I typically choose the Bicubic Sharper which, as you can see above, is also recommended by Adobe for reductions. I also use this one for enlargements but once again, more info for a future post. You also have the ability to input which resolution you would like your image to be and, as long as the dimensions are linked, it will maintain your aspect ratio for you by changing the dimension of the other axis (change height and width is automatically changed for you).
There are other methods that will allow you to resize for web in Photoshop, another one to consider is the Save for Web & Devices option found under the Image menu.
This option will allow you to resize and choose your JPEG, PNG, or GIF file options while comparing several different options at once.

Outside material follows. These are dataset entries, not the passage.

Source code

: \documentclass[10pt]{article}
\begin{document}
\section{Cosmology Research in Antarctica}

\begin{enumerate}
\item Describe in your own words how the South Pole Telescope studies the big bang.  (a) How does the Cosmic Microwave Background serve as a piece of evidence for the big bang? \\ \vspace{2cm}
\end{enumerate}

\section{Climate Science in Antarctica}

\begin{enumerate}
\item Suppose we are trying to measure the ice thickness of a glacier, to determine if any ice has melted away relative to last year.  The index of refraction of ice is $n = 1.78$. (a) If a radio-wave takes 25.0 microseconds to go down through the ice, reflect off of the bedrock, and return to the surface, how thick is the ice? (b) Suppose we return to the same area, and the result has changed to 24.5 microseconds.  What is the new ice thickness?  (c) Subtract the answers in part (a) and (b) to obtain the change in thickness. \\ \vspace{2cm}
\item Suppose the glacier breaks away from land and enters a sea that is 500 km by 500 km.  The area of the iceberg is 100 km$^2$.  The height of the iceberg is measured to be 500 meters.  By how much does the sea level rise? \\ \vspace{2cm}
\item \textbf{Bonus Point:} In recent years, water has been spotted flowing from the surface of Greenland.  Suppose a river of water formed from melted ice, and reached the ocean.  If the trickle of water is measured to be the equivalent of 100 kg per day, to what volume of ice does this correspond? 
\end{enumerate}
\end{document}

Above you can see the 4-Up option (no, there is no 7-Up option). This box will also let you deal with slices for making those larger web graphics load even faster. I have to admit that I don’t use this dialog very often but sometimes it is nice to see some comparisons, especially when you want to see how different JPEG compressions will effect your image.
Finally, this brings us to JPEG. If you are running any sort of photoblog, then you want your images to look good. That immediately rules out GIF for your images. Save that for your graphics files. The PNG format isn’t bad and will allow you transparent areas but you can’t set the compression level so there is diminished control over the final image size. That leaves us with JPEG. JPEG, which isn’t actually a file format, it’s a compression algorithm, has been around for years and still works as well today as it did 10 years ago, if you use it right. I’m not going to explain how it works (I really ought to wrie down all these ideas for future posts) but I can tell you what you should and shouldn’t be doing.
Here’s a BIG DON’T for you. Don’t just compress your images to a very small size without resizing them first. They will look like crap when they re-open in a browser. I am always surprised by the number of files that people email to me that are less the 300K in size but open to 20MB in Photoshop. Here are some definite DO’s:
Do use as little compression as possible for your image. There is usually no need to go less than Medium on the quality scale.
Do keep the Preview checked on. This will give you a real-time view of how destructive the compression is being to your image.
Do keep an eye on the file size of your image which appears below the Preview Checkbox (see image below). This will tell you how large (or small) your image will be with the current jpeg settings. I try and keep all of my web images under 300K if at all possible. The majority end up around 200K or slightly larger.
So to summarize:
- Don’t use more image then you need on your site. It will load faster and your readers will be happier.
- Know what your optimum sizes are and resize using your favorite image editor (control the destiny of your images).
- Choose the appropriate file size and compression for your images.